Tuesday, January 14, 2014

Snippets on Cinema 2: Tasher Desh

Read Tagore's play Tasher Desh once again and then saw its cinematic adaptation by Q. 

For me, a significant question Rabindranath's play asks has to do with the dialectic of desire and law in the world of dreams. Rabindranath's counter-Freudian masterstroke was to see the 'machinic unconscious' as a world of 'law' which represses the real of desire with linguistic codification and hence the distinctively discursive and Symbolic apparatus of the playing card as a paradigm of the non-human in the dream world.

The yawn at the origin of the card species and the sneeze which mythifies the origins of the human have to be taken seriously in terms of their stress on the corporeal in its relation to the birth of words. The upward yawn and the downward sneeze are both aerated emanations of the body in all its sensations and they play with the edge of spoken language which is a companion piece of the two. There are a host of other such brilliant innovations in the play relating to the human and the non-human in association with the unconscious formation of dreams which merit minute analysis. Tagore's project of humanising the figurative world of dreams where the symbolic undercuts the real affect of the human is a memorable journey on its own. This could have been a potential direction for an adaptive teasing out of things but the film does not go there...fair enough...

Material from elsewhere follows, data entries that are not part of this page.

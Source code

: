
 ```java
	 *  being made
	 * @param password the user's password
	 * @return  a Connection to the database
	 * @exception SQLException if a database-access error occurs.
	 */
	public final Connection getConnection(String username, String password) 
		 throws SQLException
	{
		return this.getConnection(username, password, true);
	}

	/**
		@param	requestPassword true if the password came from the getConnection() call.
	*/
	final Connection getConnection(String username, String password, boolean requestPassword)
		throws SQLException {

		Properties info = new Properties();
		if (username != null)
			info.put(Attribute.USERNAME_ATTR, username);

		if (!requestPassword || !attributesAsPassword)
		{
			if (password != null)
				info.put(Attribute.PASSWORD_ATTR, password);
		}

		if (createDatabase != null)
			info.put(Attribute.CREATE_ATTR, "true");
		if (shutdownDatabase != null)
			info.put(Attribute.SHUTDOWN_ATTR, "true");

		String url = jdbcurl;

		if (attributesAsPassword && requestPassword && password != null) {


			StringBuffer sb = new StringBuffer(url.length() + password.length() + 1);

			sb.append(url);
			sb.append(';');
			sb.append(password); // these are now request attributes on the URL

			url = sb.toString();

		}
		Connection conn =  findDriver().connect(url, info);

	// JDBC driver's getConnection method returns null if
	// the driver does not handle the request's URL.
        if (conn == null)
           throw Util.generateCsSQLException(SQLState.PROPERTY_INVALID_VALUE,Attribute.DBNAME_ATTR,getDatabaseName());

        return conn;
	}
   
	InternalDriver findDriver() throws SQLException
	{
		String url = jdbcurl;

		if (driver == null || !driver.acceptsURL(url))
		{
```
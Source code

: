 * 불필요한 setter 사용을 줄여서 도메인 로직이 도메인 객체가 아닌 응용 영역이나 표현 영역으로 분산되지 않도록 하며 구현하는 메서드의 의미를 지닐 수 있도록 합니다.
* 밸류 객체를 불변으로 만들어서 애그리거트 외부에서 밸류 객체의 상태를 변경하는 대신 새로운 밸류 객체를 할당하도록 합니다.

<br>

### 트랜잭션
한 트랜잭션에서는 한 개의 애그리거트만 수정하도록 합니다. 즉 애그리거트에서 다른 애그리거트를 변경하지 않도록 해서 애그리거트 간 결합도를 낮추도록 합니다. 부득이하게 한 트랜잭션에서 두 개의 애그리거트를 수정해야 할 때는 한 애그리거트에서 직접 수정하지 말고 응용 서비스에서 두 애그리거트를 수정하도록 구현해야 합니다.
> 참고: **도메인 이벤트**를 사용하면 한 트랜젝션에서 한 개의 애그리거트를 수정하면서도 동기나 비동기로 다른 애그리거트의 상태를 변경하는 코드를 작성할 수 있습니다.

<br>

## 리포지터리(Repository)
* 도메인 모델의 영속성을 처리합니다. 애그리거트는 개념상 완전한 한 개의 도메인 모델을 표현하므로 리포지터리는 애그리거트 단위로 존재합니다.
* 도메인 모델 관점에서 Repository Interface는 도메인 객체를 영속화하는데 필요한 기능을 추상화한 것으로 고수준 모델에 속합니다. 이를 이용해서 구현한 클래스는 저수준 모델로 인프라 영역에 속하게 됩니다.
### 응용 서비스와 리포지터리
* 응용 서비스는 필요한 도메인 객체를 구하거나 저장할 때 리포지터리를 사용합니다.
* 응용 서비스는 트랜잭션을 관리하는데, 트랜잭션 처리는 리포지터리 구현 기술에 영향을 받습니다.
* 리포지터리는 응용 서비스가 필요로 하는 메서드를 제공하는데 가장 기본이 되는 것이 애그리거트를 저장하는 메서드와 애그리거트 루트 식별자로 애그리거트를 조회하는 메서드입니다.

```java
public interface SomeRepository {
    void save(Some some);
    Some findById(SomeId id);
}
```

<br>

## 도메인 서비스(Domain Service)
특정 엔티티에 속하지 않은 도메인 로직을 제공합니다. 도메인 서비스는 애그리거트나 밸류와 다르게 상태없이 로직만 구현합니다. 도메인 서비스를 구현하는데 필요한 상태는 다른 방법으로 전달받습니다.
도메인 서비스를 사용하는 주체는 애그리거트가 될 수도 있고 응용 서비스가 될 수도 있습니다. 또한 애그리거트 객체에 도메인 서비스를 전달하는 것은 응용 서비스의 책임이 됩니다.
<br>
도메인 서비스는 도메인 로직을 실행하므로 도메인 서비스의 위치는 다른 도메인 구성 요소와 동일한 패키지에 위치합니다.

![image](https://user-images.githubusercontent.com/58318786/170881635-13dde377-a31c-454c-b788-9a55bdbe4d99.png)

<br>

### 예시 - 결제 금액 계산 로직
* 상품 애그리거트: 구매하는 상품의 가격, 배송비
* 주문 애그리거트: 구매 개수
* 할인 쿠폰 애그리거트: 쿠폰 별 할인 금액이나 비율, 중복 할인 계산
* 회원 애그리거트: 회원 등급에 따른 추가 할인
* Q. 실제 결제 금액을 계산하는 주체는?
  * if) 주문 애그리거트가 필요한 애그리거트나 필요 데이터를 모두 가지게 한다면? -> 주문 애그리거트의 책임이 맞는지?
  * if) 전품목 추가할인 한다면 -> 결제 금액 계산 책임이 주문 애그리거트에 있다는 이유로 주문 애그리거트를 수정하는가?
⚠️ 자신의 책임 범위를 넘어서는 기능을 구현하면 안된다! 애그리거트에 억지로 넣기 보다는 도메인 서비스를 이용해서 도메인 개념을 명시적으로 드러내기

And of course there is the layer of political allegory and a critique of dictatorship; the play's dedication to Netaji Subhashchandra Bose spells it out in a way. This is the track followed and radicalised by Q in the film. I have no problems with eroticising the original because it does offer that possibility but to reduce the problem of law and freedom to 'sexuality' is too much of an exclusionism I felt!

As if the 'uncovering' in Tagore meant nothing but stripping!

The sexual revolution in Q's film is further tarnished by the inanity of the revenge motif smuggled into the narrative. The director's fantasmatic split reinforces a unitary authorial consciousness on the work which Tagore's play in my mind only tries to undermine. Perhaps the film tries to do the same by having Joyraj as both the decadent director and the King of the card species but for me the doubling does not work and the frame narrative still looks jaded; this stupid romanticisation of the Bengali intellectual as a failed pyjama-clad, side-bagged geek is done to death and simply intolerable! In general I think the film tried to do a bit too much and the intended esoteric often bordered on intellectual pretence, one-upmanship on Tagore and a muddled stunt of over-signification.

On the plus side, I did think some of the images were arresting enough in their painting like evocations, the surrealist motifs were overdone but on occasions they did leave an impression; the table tennis sequence at the beginning was interesting; they tried to do the text in a very 'theatrical' way often indulging in a rehearsal-like repetition and throw of dialogues; the decision to alienate and 'minorize' Bengali language by making non-native speakers speak different Bengalis was an interesting performative choice and I did think that it contributed to the humanisation of the mechanical card language with the accents stumbling and tottering instead of flowing seamlessly. Performance wise Joyraj and the lady who played the queen in the human world were impressive.

In Q's rendering, if the dream world of cards is all law and no eros and to humanise that world, one has to 'sexualise' it, the question crops up if sexual instinct can be the definitive human trait? What about the non-human animals? This would mean that the dream world is 'sexless' and simply mechanical while for me what Tagore implies is not this kind of simplistic compartmentalisation but a complex interweaving of the erotic and the machinic qua the human!

Is it 'I fuck therefore I am human' and otherwise I am a machinic face of law?

What about the law of sexuality itself?

In this way, one law will only replace another and to see this as man's 'revenge' (or the prince's revenge on behalf of his mother in true blue Manmohan Desai style) makes it even more ludicrous!

Tasher Desh is an absolutely brilliant work by Tagore and Q's meddling is way too overambitious and flat!